The biggest enemy of those who work seriously in the field of new technologies, software development, or any of the disciplines that seek to improve processes, data, people’s lives with new (or old) technologies, is frustration.
While not unique to the IT industry, the frustration of the labor market (feeling empty, that the work one is doing has no purpose) takes on special relevance when it affects those who seek that human, productive or quality advancement as a result of daily performance. It is therefore important to adapt and deal with this “engineer’s” frustration because we cannot do without a certain motivation to endure a modern working life, with increasing retirement ages.

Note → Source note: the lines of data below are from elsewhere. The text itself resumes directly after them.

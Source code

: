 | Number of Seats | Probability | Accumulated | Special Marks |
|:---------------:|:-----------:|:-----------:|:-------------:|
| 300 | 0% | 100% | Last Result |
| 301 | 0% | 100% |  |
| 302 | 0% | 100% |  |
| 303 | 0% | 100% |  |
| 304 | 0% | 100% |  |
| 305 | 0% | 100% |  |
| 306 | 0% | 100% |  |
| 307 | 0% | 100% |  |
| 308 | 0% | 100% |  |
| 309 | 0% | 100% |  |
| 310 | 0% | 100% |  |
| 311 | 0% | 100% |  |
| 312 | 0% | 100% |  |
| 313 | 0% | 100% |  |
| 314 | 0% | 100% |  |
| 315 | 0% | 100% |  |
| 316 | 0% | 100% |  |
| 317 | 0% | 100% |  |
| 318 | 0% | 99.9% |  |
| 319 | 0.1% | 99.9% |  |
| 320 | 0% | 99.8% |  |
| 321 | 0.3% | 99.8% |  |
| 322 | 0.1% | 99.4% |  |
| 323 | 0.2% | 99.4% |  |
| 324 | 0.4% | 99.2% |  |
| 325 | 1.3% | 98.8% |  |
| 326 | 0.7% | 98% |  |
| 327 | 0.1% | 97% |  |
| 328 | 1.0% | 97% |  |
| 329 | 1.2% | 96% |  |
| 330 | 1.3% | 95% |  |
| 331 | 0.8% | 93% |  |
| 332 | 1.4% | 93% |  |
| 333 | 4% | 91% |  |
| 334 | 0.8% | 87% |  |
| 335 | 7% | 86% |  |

Knowing that mood cannot be rationalized, and that most professional frustrations come from external factors that are impossible to control, let’s take a look at the contingencies and mitigations that we can put in place not to survive, but live with frustration at all times.
Divergent interests
When approaching a digitization or automation project, whether implementing information systems, artificial intelligence solutions or other models, it is expected that the objective and interest of the participants will be to achieve that elevation of process sophistication, or the performance of an activity that is enhanced by technology. But often the interests of the companies diverge from our idealistic aspiration to change the world, and the economic and strategic criteria of the companies come into play, as well as the particular interests of the people involved in the project. Finding oneself in a situation where work does not seem to have the meaning we want, undoubtedly leads to a certain frustration and, with too much repetition, loss of motivation to want to change the world. However, we must be aware that no matter how small a change we achieve, it is in itself a success that should motivate us to do our best in every situation.
The good and the best
When we know how to do something well, we are usually frustrated if we have to do it in a mediocre way, or not as well as we could. But the success of any engineering project is closely linked to understanding the existing constraints and incorporating them into project management in order to achieve the best solution given those constraints or limitations. Accepting that we cannot do our best, and that we have to be content with something good, is a key to overcoming the frustration generated by “wanting and not being able to” and giving free rein to our capacity to do more and better. Because let’s not forget that, with few exceptions, technological activity is linked, like all other activities, to its budget, time and even personal contexts.
Losing the debate
It is very easy to work when all team members are homogeneous, think or have the same ways of acting, since discussions and therefore internal debates within the team are minimized. Just as the proximity in thought and criteria that one has when one is in primary education with their fellow students is lost with the following years of high school and other studies, when one reaches working age and accumulates years of experiences, different characters, values, interests and ideas are forged. Working in environments that are increasingly heterogeneous in terms of training, age, nationality or simply specialization, makes conflict and internal debate a constant that can lead to frustration if one claims to always be right. Again, we will not be doing things the way we would like to, because other people in the team have another perception, another idea, another preference. Leaving behind the right or wrong of things, and seeking the greatest consensus within the diversity of ideas and opinions, is another key to being able to cope with the usual frustrations of these professions without major problems.
They don’t understand me
Don’t you feel frustration when you try to explain something once, twice, twelve times, and they don’t understand you? Has the fatigue of constantly justifying obvious things made you lose enthusiasm for a project? Does not being able to communicate with new colleagues who are inexperienced and don’t know what they are doing create a big void? All these circumstances are intrinsic to the technological world, where in addition to communication barriers with outsiders, there is a lack of understanding of a complicated, technical language, full of anglicisms, and a great distance in the visions of a user of a system and a programmer. We cannot avoid communication difficulties and, therefore, instead of getting frustrated, we must acquire skills to improve the ways of conveying information, insisting on graphic forms as a complement to written and verbal ones, and a lot of empathy to be able to identify when we are not understood (and therefore we have to look for another way to explain ourselves) to avoid falling, again, into frustration.
Constant change
The trends of the last two decades in the technology sector have changed the initial objective of building and maintaining information systems that last and last, for the agility and immediacy in generating systems that cover present needs, delegating the adaptation to changes in the business to continuous improvement. Change therefore increases, it is presented as a constant, with which we have to live, even though it generates frustration to have to modify what has been previously done, either because of the need to adapt, or, it must be said, because it has not been sufficiently thought through. It is precisely this habitual change, working with the famous “constant beta” and the obsolescence of systems that has allowed a high development of the application of new technologies in different industrial fields and in the life of all of us and, in part, justifies the high demand for professionals linked to this constant, sometimes ephemeral, and omnipresent digitalization. Let’s say, when you get frustrated at having to change a system for the fourth time in a year, think that thanks to this there is work for everyone (without the need for change, there would be no need for so many IT people).